# Excellent service and Blitz Spray question?



## hutchingsp (Apr 15, 2006)

First off praise where it's due, ordered a bunch of stuff yesterday afternoon and it arrived this lunchtime :thumb: 

Quick query though, order a bottle of Blitz Spray Sealant, I figured because of the name it would come with a sprayer but it seems to just be a bottle, is this right?


----------



## Johnnyopolis (Oct 25, 2005)

Ooops! 

I will get kev to send one out to you... Sorry!


----------



## hutchingsp (Apr 15, 2006)

Johnnyopolis said:


> Ooops!
> 
> I will get kev to send one out to you... Sorry!

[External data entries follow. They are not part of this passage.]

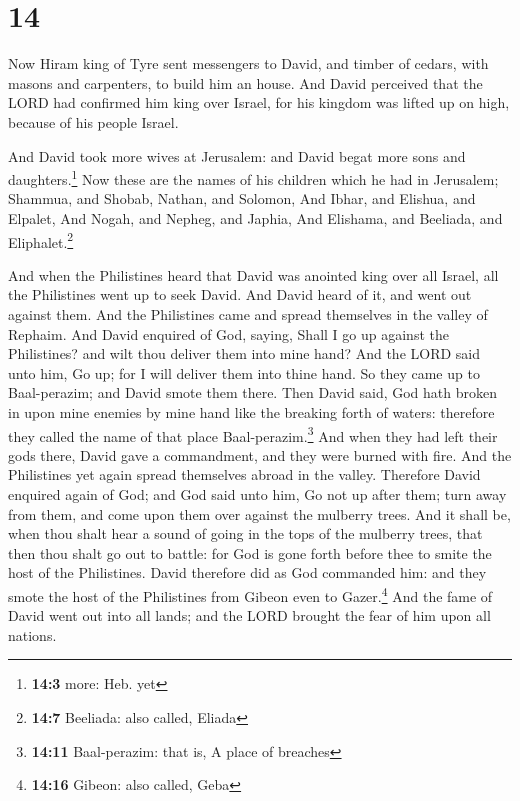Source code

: \hypertarget{section-13}{%
\section{14}\label{section-13}}

 Now Hiram king of Tyre sent messengers to David, and
timber of cedars, with masons and carpenters, to build him an house.
 And David perceived that the LORD had confirmed him king
over Israel, for his kingdom was lifted up on high, because of his
people Israel.

 And David took more wives at Jerusalem: and David begat
more sons and daughters.\footnote{\textbf{14:3} more: Heb. yet}
 Now these are the names of his children which he had in
Jerusalem; Shammua, and Shobab, Nathan, and Solomon,  And
Ibhar, and Elishua, and Elpalet,  And Nogah, and Nepheg,
and Japhia,  And Elishama, and Beeliada, and
Eliphalet.\footnote{\textbf{14:7} Beeliada: also called, Eliada}

 And when the Philistines heard that David was anointed
king over all Israel, all the Philistines went up to seek David. And
David heard of it, and went out against them.  And the
Philistines came and spread themselves in the valley of Rephaim.
 And David enquired of God, saying, Shall I go up against
the Philistines? and wilt thou deliver them into mine hand? And the LORD
said unto him, Go up; for I will deliver them into thine hand.
 So they came up to Baal-perazim; and David smote them
there. Then David said, God hath broken in upon mine enemies by mine
hand like the breaking forth of waters: therefore they called the name
of that place Baal-perazim.\footnote{\textbf{14:11} Baal-perazim: that
  is, A place of breaches}  And when they had left their
gods there, David gave a commandment, and they were burned with fire.
 And the Philistines yet again spread themselves abroad
in the valley.  Therefore David enquired again of God;
and God said unto him, Go not up after them; turn away from them, and
come upon them over against the mulberry trees.  And it
shall be, when thou shalt hear a sound of going in the tops of the
mulberry trees, that then thou shalt go out to battle: for God is gone
forth before thee to smite the host of the Philistines. 
David therefore did as God commanded him: and they smote the host of the
Philistines from Gibeon even to Gazer.\footnote{\textbf{14:16} Gibeon:
  also called, Geba}  And the fame of David went out into
all lands; and the LORD brought the fear of him upon all nations.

No worries these things happen 

I'm a bit confused now tbh.

Just looked at the box contents in depth and the Blitz says "Body Shield Blitz White Carnauba Spray Sealant", which I guess isn't the Acrylic stuff that I ordered?

Not too sure what it is as it doesn't seem to be on the CG website either?!


----------



## Johnnyopolis (Oct 25, 2005)

The problem for me is Chemical Guys make the same product with more than one name (as David G will confirm) The product you have is Blitz but I will check the bottles in the warehouse tomorrow just to make sure they are all the same. 

Johnny


----------



## hutchingsp (Apr 15, 2006)

Thanks, there's no rush as the Blitz was a bit of an impulse "ooh I'll try that addition to the order".

In case it helps, the order/invoice was for "Blitz Acrylic Spray Sealant" which I took to be this stuff Acrylic Blitz.


----------



## hutchingsp (Apr 15, 2006)

Just wondered if you'd had chance yet to check out if I had been sent the right product, as well as the (presumably) missing spray nozzle?


----------



## cdti_sri (Jul 17, 2006)

I didnt get a spray head with my blitz either.


----------



## david g (Dec 14, 2005)

hutchingsp said:


> No worries these things happen
> 
> I'm a bit confused now tbh.
> 
> ...


Its the same product ,CG have a habit of changing the names of the product ever so slightly without notifying anyone:thumb:


----------



## Johnnyopolis (Oct 25, 2005)

cdti_sri said:


> I didnt get a spray head with my blitz either.


Drop kev and email to [email protected] with your order number and he will pop one in the post to you.

Cheers,

Johnny


----------